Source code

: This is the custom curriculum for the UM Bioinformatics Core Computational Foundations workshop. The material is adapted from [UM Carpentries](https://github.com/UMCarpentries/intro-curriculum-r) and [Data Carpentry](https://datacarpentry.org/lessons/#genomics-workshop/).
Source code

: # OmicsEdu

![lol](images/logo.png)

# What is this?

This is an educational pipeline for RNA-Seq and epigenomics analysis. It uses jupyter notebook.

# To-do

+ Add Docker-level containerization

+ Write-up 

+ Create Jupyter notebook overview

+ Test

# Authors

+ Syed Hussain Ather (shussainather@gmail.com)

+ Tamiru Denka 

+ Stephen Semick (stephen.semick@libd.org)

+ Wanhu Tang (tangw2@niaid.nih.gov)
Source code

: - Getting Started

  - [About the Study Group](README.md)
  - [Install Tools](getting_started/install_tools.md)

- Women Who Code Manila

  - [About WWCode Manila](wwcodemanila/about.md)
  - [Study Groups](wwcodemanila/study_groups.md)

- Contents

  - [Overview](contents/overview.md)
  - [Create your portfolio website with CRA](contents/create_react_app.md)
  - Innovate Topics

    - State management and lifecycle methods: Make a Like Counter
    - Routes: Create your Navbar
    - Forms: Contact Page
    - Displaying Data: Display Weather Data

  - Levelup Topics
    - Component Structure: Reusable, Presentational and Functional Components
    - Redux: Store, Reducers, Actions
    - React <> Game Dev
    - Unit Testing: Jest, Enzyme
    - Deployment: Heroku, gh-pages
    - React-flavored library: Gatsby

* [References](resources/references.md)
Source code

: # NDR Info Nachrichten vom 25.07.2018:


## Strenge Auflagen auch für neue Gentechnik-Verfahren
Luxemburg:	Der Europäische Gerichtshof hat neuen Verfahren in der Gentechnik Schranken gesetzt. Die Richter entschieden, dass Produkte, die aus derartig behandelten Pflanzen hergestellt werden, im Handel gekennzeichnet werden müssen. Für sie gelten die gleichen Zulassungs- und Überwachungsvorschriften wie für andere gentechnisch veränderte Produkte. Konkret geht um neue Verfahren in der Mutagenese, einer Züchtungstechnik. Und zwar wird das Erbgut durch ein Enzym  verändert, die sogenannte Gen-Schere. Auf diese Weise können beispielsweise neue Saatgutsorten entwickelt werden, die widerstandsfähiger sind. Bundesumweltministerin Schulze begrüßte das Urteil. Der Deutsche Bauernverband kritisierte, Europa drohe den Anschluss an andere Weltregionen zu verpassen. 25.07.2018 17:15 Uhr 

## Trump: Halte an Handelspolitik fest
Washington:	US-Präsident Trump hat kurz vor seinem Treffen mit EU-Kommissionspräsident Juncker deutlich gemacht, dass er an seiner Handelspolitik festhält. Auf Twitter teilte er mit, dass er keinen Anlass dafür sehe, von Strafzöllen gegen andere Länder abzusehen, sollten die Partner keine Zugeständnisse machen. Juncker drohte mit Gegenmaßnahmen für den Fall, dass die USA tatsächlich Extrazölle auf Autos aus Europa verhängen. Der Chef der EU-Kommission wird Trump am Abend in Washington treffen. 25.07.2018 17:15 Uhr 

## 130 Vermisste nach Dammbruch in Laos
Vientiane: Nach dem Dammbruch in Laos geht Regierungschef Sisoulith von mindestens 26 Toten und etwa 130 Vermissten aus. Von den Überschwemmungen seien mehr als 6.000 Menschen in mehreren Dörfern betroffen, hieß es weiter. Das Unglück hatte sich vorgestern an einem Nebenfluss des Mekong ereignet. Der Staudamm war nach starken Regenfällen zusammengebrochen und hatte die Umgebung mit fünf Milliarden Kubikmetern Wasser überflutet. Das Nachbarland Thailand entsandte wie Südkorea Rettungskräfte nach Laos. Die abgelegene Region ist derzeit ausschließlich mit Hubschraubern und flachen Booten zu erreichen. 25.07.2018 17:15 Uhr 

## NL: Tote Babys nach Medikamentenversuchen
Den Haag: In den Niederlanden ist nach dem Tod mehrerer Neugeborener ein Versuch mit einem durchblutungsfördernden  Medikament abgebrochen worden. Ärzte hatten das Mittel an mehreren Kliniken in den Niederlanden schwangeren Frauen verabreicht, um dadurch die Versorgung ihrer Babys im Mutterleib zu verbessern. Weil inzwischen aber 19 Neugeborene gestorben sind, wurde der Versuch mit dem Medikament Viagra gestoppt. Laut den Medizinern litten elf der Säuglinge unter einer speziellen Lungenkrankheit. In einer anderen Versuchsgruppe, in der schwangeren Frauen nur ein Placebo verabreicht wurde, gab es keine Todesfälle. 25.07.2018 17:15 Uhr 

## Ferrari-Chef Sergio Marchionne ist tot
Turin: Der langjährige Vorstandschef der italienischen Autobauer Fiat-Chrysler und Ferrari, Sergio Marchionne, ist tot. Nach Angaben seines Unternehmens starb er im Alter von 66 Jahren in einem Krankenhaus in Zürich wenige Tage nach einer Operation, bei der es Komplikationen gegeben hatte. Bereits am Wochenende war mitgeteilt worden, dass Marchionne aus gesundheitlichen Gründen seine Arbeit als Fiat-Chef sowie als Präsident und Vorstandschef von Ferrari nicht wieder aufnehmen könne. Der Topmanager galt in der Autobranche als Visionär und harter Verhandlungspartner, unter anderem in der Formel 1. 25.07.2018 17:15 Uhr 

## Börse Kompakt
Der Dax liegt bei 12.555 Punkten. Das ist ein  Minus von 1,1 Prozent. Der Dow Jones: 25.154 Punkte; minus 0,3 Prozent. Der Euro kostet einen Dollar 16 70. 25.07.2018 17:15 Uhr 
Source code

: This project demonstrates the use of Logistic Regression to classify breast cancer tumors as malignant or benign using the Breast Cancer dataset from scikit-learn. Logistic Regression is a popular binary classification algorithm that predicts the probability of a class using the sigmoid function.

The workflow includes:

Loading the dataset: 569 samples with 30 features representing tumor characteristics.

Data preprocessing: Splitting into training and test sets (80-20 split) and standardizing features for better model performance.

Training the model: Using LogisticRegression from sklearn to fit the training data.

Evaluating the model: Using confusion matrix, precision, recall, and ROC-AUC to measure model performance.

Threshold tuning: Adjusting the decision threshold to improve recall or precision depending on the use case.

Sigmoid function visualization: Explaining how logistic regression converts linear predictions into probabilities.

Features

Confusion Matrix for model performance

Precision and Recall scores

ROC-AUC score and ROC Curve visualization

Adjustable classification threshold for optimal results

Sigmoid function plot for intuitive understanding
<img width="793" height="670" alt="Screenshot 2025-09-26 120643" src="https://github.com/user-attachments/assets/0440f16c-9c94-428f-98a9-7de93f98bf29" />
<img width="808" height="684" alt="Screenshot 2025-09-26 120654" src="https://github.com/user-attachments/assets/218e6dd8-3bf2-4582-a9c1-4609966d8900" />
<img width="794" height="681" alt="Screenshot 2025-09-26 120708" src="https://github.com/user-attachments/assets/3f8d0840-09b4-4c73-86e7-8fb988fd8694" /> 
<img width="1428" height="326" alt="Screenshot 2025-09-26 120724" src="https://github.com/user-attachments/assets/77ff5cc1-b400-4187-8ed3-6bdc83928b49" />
______________________________
ASSIGNMENT — Reproduce, word for word and in full, only the lines above that start at the line with "- Deployment: Heroku, gh-pages" and run through the line with "## Strenge Auflagen", both ends included.

WRITTEN SOLUTION —
    - Deployment: Heroku, gh-pages
    - React-flavored library: Gatsby

* [References](resources/references.md)
Source code

: # NDR Info Nachrichten vom 25.07.2018:


## Strenge Auflagen auch für neue Gentechnik-Verfahren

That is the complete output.